Every business is held in thrall to its computer technology. In most white-collar environments a computer crash comes with the added expense of employees sitting dumbly at their stations, unable to function.
When a function of our business becomes a core competency, we do our best to make it fail safe. Why hasn’t it happened with computers? The best we can do is try to maintain old computer technology when the latest version seems to be worse (think Microsoft Vista).
We’ve come to accept critical vendors who require us to spend more on features we don’t need or want in order to remain in business. “Upgrades” come at the additional price of threatening the performance of the functions we need. The vast majority of office (or Office) users want word processing, spreadsheets and file organization. Yet we are required to buy software that can do so much more than we want or care about.
What were your favorite new features of the last 5 word processing upgrades you purchased? Other than having to learn where they moved the function menus, I can’t think of any. I still type on a QWERTY keyboard designed with no particular logic in mind during the 1800’s. I have a few more colors available for text, but most of them are unreadable, at least to the human eye. It’s the same if I highlight in anything but yellow.
I can still bold, underline or italicize fonts. That’s the exact same variety I was offered in Lotus Word Pro when I was starting out on my IBM 286. Most other programs then were 80%, 90% or even 97% IBM compatible, but only IBM could run 100% on IBM. Of course, that never really meant 100%. Nothing having to do with computer technology has ever been 100% compatible.

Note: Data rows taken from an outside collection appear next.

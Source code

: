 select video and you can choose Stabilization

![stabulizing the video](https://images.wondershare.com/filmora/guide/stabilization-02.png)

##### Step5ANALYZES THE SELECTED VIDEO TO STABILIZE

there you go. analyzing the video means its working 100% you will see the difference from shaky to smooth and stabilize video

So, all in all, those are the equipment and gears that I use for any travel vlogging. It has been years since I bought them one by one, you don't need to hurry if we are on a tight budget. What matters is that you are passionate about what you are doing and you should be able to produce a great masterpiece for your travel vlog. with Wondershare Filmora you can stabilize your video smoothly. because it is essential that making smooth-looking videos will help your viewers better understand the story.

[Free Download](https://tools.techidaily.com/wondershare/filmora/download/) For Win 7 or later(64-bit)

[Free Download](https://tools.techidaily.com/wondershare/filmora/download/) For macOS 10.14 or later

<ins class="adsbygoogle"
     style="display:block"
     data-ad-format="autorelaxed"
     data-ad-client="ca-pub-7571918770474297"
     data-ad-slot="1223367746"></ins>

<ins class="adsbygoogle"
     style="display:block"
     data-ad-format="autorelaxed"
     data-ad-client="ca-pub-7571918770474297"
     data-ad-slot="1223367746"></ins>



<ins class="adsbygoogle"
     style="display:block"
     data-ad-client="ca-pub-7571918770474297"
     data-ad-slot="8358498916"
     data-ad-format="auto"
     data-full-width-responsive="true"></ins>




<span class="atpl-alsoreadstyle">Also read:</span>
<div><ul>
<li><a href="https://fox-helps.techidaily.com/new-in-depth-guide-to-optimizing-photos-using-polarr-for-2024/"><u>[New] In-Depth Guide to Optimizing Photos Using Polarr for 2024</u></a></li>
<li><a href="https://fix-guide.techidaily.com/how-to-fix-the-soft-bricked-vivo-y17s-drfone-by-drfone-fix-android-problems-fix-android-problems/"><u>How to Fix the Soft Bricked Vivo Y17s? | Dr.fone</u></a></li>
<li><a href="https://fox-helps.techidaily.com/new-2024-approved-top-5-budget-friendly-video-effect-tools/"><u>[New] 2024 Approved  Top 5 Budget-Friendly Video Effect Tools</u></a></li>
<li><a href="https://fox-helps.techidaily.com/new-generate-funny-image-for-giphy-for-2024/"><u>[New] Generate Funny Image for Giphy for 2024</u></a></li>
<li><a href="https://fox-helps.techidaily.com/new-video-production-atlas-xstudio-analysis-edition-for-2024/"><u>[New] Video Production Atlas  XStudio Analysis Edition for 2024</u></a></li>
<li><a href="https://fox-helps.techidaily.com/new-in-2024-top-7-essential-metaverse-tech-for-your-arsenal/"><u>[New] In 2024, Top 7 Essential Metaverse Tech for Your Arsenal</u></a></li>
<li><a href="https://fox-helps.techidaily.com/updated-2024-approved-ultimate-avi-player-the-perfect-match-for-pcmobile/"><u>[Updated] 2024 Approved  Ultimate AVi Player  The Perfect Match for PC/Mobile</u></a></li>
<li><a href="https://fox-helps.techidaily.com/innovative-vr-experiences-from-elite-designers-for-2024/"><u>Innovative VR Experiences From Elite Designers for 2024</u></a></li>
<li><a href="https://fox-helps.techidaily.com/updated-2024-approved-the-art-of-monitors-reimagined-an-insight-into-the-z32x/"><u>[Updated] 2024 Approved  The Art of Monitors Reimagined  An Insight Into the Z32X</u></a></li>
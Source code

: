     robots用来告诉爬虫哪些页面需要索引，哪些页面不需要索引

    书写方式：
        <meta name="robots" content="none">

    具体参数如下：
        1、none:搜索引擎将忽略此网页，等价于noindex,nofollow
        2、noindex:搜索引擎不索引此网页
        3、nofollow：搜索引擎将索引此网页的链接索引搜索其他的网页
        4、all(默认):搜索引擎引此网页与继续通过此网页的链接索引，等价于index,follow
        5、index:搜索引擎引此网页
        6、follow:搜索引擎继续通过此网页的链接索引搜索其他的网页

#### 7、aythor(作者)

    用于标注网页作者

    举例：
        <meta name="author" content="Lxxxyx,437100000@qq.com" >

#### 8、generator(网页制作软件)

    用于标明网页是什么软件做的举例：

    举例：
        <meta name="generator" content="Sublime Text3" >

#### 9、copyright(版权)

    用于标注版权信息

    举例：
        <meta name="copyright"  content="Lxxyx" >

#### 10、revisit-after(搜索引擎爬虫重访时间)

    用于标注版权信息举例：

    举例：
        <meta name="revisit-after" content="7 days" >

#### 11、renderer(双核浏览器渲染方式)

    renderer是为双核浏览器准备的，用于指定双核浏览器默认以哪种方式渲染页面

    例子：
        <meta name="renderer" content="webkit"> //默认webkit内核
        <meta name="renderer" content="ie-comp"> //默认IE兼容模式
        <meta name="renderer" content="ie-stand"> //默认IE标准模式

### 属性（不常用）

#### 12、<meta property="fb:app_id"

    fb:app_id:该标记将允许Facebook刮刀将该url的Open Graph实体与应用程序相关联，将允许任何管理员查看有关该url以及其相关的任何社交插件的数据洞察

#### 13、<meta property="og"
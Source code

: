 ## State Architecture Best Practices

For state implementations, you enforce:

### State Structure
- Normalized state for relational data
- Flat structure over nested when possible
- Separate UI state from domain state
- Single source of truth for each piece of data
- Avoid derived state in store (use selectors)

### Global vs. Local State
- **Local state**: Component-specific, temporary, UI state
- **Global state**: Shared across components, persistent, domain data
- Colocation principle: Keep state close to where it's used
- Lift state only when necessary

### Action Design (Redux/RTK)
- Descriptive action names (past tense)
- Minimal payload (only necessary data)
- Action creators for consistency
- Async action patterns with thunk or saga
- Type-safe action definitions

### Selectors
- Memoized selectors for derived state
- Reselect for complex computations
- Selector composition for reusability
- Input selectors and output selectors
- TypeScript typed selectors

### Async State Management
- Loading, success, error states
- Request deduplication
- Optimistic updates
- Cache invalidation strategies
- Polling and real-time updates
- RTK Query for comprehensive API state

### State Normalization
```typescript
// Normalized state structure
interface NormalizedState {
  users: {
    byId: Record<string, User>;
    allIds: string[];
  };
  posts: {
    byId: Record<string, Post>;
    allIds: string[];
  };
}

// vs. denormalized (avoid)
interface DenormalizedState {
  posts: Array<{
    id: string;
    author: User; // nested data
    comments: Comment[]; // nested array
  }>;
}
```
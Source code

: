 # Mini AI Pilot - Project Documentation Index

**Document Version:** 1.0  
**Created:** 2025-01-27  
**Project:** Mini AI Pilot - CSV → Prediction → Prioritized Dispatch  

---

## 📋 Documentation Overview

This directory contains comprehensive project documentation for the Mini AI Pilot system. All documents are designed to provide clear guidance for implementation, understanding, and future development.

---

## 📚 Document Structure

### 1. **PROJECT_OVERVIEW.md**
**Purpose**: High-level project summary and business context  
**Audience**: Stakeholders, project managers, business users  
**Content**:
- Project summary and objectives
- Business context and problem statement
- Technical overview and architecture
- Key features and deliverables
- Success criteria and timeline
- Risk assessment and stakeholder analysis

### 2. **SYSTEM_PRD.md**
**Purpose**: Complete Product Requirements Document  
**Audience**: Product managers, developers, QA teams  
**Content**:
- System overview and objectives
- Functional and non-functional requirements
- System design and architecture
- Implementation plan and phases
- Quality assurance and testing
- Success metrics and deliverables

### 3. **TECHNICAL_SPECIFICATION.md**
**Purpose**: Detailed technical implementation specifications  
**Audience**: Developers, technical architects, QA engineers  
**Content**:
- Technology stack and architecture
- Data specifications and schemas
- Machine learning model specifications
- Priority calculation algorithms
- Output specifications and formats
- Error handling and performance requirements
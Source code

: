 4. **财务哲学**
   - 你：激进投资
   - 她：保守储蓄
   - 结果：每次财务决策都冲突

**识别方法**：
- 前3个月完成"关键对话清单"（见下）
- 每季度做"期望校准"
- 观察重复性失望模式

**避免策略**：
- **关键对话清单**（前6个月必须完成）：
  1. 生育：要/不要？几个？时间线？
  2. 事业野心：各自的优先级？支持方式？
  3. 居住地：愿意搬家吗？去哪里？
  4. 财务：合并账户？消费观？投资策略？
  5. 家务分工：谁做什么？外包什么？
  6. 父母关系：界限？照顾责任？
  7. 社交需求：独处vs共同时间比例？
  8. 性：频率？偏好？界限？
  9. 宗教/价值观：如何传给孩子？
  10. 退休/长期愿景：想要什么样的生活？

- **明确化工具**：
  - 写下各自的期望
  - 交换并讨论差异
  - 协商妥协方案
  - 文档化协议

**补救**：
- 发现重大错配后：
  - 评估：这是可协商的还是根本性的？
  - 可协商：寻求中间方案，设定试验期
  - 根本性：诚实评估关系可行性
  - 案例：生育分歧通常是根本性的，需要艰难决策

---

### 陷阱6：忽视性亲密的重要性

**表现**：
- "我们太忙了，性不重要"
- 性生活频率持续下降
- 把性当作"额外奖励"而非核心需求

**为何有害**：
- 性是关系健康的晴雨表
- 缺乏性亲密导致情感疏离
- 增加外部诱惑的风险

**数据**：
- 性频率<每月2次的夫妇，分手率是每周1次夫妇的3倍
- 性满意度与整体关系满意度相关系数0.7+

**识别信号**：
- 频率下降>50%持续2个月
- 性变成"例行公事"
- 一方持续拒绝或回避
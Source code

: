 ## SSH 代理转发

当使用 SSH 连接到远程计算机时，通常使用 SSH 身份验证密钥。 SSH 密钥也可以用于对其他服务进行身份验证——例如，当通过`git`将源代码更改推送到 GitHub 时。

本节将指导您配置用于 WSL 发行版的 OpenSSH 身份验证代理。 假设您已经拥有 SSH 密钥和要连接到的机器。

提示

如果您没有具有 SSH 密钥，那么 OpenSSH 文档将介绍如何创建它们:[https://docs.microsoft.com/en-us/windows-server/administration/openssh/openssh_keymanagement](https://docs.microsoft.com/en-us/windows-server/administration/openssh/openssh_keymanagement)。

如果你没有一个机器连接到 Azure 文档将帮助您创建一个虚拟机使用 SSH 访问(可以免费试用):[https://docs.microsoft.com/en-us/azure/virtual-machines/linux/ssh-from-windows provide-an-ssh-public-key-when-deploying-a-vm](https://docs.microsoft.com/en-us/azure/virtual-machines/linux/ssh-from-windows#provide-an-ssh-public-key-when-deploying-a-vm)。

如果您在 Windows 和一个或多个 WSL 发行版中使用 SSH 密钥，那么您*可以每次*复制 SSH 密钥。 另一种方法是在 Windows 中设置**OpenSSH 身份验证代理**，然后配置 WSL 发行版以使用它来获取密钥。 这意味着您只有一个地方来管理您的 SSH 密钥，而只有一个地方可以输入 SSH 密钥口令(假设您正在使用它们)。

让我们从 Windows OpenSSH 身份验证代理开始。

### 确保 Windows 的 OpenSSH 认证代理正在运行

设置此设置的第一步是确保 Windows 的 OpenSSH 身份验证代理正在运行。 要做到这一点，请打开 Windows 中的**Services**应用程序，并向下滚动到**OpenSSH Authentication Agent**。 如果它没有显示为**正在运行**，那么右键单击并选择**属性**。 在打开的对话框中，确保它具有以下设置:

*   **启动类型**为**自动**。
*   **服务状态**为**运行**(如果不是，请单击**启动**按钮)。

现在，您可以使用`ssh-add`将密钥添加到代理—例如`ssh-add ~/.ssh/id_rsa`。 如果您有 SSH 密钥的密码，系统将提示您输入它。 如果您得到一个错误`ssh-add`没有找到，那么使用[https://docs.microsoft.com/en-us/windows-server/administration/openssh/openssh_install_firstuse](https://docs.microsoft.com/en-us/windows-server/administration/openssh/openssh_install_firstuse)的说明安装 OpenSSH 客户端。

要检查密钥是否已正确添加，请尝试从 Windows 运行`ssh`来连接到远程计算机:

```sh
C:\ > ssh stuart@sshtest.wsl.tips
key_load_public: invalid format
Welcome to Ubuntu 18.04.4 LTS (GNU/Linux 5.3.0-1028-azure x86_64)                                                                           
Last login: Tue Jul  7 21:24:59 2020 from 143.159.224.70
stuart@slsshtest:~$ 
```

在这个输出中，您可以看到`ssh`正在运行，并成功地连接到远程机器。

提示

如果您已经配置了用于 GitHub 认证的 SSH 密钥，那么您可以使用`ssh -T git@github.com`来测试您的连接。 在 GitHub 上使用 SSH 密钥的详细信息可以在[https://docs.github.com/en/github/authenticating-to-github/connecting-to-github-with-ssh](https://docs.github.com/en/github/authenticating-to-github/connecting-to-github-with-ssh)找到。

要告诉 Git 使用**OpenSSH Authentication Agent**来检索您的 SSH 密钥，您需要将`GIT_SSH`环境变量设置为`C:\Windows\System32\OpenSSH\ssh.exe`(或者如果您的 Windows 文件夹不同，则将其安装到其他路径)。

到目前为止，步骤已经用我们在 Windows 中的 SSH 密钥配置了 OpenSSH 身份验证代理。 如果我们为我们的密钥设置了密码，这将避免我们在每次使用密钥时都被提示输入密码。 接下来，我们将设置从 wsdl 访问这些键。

The software features that get piled on require faster computers, so we have to buy new desktops and laptops. The old ones worked fine, but they couldn’t keep up with the unnecessary and unrequested changes in their software. It’s like the local mob boss telling you that your restaurant has to carry his brother’s lousy brand of ice cream. It’s overpriced. It doesn’t sell. The company requires minimum sized orders, and you have to buy an extra freezer from the Don’s equipment company to store it. Of course, if you don’t do it you are out of business.
If you hire an IT expert for your business, he or she is paid a premium for understanding the latest computer technology. Unfortunately, that knowledge starts becoming obsolete on the day of hire. The IT person can either a) attend a lot of classes that cost you a fortune until he is recruited away from you, or b) hold back your technology development by stalling at the level of development that was already in place when he walked in the door.
We always say that IT conversions take twice as long and cost twice as much as you planned. Sometimes we hedge our bets by saying they take three times as long and three times as much. So we plan for triple the time and triple the cost, and they still take three times as long and cost three times as much.
We have been trained to believe that something costing thousands of dollars, and requiring thousands more to maintain, should fail regularly and be thrown out after a few years. This is during the same time that a 100,000 mile automobile went from being a rarity to the minimum life span acceptable. Except, of course, for the computer stuff it’s packed with.That will have to be fixed or replaced multiple times during those 100,000 miles. It can’t be upgraded, so I guess we will just start throwing away our cars because their IT no longer functions. That’s not outrageous, it’s a behavior we are trained for already.
Of course, computers do allow one person to broadcast his rant about computer technology to thousands of others. I guess there is some redeeming value.
Your rant shows the importance of the move to “the cloud” which, if it delivers on its promises, will make the laptop or desktop about as important as a telephone…simply a means of establishing a link to your software programs, your files, etc.
Once everyone is in “the cloud” all we have to worry about is just exactly who is this new “big brother” that we have invited into our businesses, our homes and our innermost thoughts?
Computers, Internet & Technology = Enabling faster decision making and faster errors in today’s need it now marketplace.
I took Fortran when I was in college. I would submit my card deck to the people who ran the mainframe computer, and if I was lucky would get the results in 4 hours. Generally, the results indicated that I had missed a period and I had to do it all over again. So I think that we’ve made some progress since those days in the ’70’s.
That said, I agree that more effort should be spent on stability and ease of use and less on adding gee whiz features. I currently have a color printer that gives me an error message that is meaningless and refuses to be fixed. So it’s a piece of junk — it shouldn’t be that way.
Cars have had 100 years to get better. My first car was a 1971 Toyota Corolla that had burned through its engine valves at 28,000 miles and had rusted through the fenders before it was 2 years old — when I disposed of it by totaling it and luckily not myself. So now we pay 5 times more for a superior product that lasts 5 times longer. Computer prices have actually gone down, and the product is far superior to what it used to be. That said, more work to be done.